Nothing is impossible with determination.

8 comments:

Barb Polan said...

I am looking forward to being a grandmother, so I'm envious. My kids aren't even married yet (which makes no difference to me), so I'm looking far ahead. And my daughter is unlikely to have children, so it's up to my son. Who knows? Anyway, I worry about not being able to change diapers or run after and scoop them up, especially given the rocky yard we have - not rocks scattered on the ground, but granite outcroppings standing 10-15 feet above the nearest ground. Rock walls. I HAVE to be able to baby-sit. How else can I be a proper Nona?

J.L. Murphey said...

Actually, I'm the grandma not the babysitter. I am only a babysitter in emergencies that was the case even before my stroke.

While I may not be able to run after him, I find the crook in my cane is enough to reel him in. He is actually a pretty mindful child and behaves better for his grandma than he doe for his mother. He actually will "help" me instead of being bad.

I have changed a messy diaper one handed.

Sandy Campbell said...

What an amazing, amazing story and you will be an inspiration to many, many to take the challenge to try, many that can and won't, many that are just plain lazy and want hand and foot service. I hope it rings a bell out there loud and clear.

You are doing wonderful, and my very best to you.

Sandy

Elizabeth, John and Jack said...

Beautiful photo and moment, and it's awesome to hear you reflecting on the beauty of it all. My son was 22 months at the time of my stroke. We made a lot of adaptations so I could still be "Mama",which was my #1 goal in all of rehab. We found "creative ways" to do most things and what I couldn't do....I cried my eyes out and worked harder till I could do everything."Nothing is impossible with determination!" Exactly!!!
The ability about 2 year old...I felt the same way. We were developing at about the same time, and I was afraid he'd pass me up. He was much faster than me for a long time. He has certainly lived a different life than he would have had I not suffered a stroke. But he's undoubtedly learned a great deal from our experience and I'm grateful we got to grow together. :)
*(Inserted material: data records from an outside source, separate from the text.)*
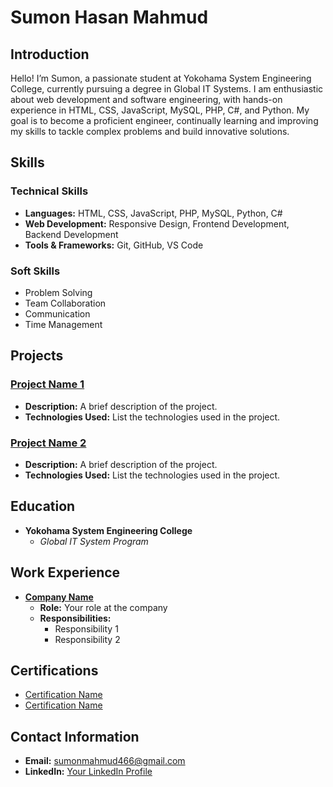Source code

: # Sumon Hasan Mahmud

## Introduction
Hello! I’m Sumon, a passionate student at Yokohama System Engineering College, currently pursuing a degree in Global IT Systems. I am enthusiastic about web development and software engineering, with hands-on experience in HTML, CSS, JavaScript, MySQL, PHP, C#, and Python. My goal is to become a proficient engineer, continually learning and improving my skills to tackle complex problems and build innovative solutions.

## Skills

### Technical Skills
- **Languages:** HTML, CSS, JavaScript, PHP, MySQL, Python, C#
- **Web Development:** Responsive Design, Frontend Development, Backend Development
- **Tools & Frameworks:** Git, GitHub, VS Code

### Soft Skills
- Problem Solving
- Team Collaboration
- Communication
- Time Management

## Projects

### [Project Name 1](phpBooks)
- **Description:** A brief description of the project.
- **Technologies Used:** List the technologies used in the project.

### [Project Name 2](link-to-project)
- **Description:** A brief description of the project.
- **Technologies Used:** List the technologies used in the project.

## Education
- **Yokohama System Engineering College**
  - *Global IT System Program*

## Work Experience
- **[Company Name](link-to-company-website)**
  - **Role:** Your role at the company
  - **Responsibilities:**
    - Responsibility 1
    - Responsibility 2

## Certifications
- [Certification Name](link-to-certification)
- [Certification Name](link-to-certification)

## Contact Information
- **Email:** [sumonmahmud466@gmail.com](230034jy@yse-c.com)
- **LinkedIn:** [Your LinkedIn Profile](link-to-linkedin)

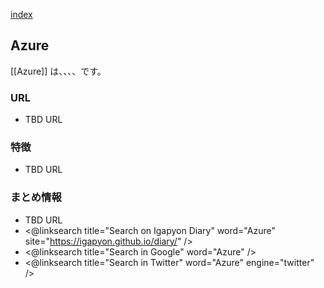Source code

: [index](https://igapyon.github.io/diary/keyword/index.html)

## Azure

[[Azure]] は、、、、です。

### URL

* TBD URL

### 特徴

* TBD URL

### まとめ情報

* TBD URL
* <@linksearch title="Search on Igapyon Diary" word="Azure" site="https://igapyon.github.io/diary/" />
* <@linksearch title="Search in Google" word="Azure" />
* <@linksearch title="Search in Twitter" word="Azure" engine="twitter" />

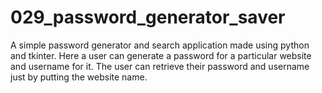 # 029_password_generator_saver
A simple password generator and search application made using python and tkinter. Here a user can generate a password for a particular website and username for it. The user can retrieve their password and username just by putting the website name.
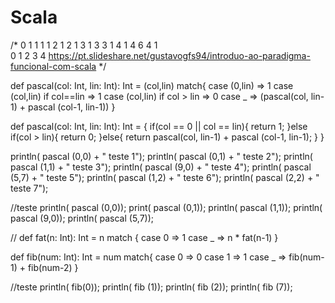 # Scala
/*  0     1
    1     1 1
    2     1 2 1
    3     1 3 3 1
    4     1 4 6 4 1          
          0 1 2 3 4
https://pt.slideshare.net/gustavogfs94/introduo-ao-paradigma-funcional-com-scala
          */

def pascal(col: Int, lin: Int): Int = (col,lin) match{
  case (0,lin) => 1
  case (col,lin) if col==lin => 1
  case (col,lin) if col > lin => 0
  case _ => (pascal(col, lin-1) + pascal (col-1, lin-1))
}

def pascal(col: Int, lin: Int): Int = {
  if(col == 0 || col == lin){
    return 1;
  }else if(col > lin){
    return 0;
  }else{
    return pascal(col, lin-1) + pascal (col-1, lin-1);
  }
}

println( pascal (0,0) + " teste 1");
println( pascal (0,1) + " teste 2"); 
println( pascal (1,1) + " teste 3");
println( pascal (9,0) + " teste 4");
println( pascal (5,7) + " teste 5");
println( pascal (1,2) + " teste 6");
println( pascal (2,2) + " teste 7");

//teste
println( pascal (0,0));
print( pascal (0,1)); println( pascal (1,1));
println( pascal (9,0));
println( pascal (5,7));


// 
def fat(n: Int): Int = n match {
    case 0 => 1
    case _ => n * fat(n-1)
}



def fib(num: Int): Int = num match{
  case 0 => 0
  case 1 => 1
  case _ => fib(num-1) + fib(num-2)
}

//teste
println( fib(0));
println( fib (1)); 
println( fib (2));
println( fib (7));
Elizabeth, John and Jack said...

Analogy not ability.

J.L. Murphey said...

Elizabeth, Exactly. Yes they would have known different lives if it had not been for the strokes, but it is important to be part of their lives.

My older two girls remember me climbing trees and assorted other things, but my younger two don't because I couldn't. It might have changed some of their childhood but they still got me!

Zan Marie said...

60 post stroke is the new 2
That's a positive attitude. Go, Jo, Go!

Diane said...

Beautifully said, beautiful message. Thanks!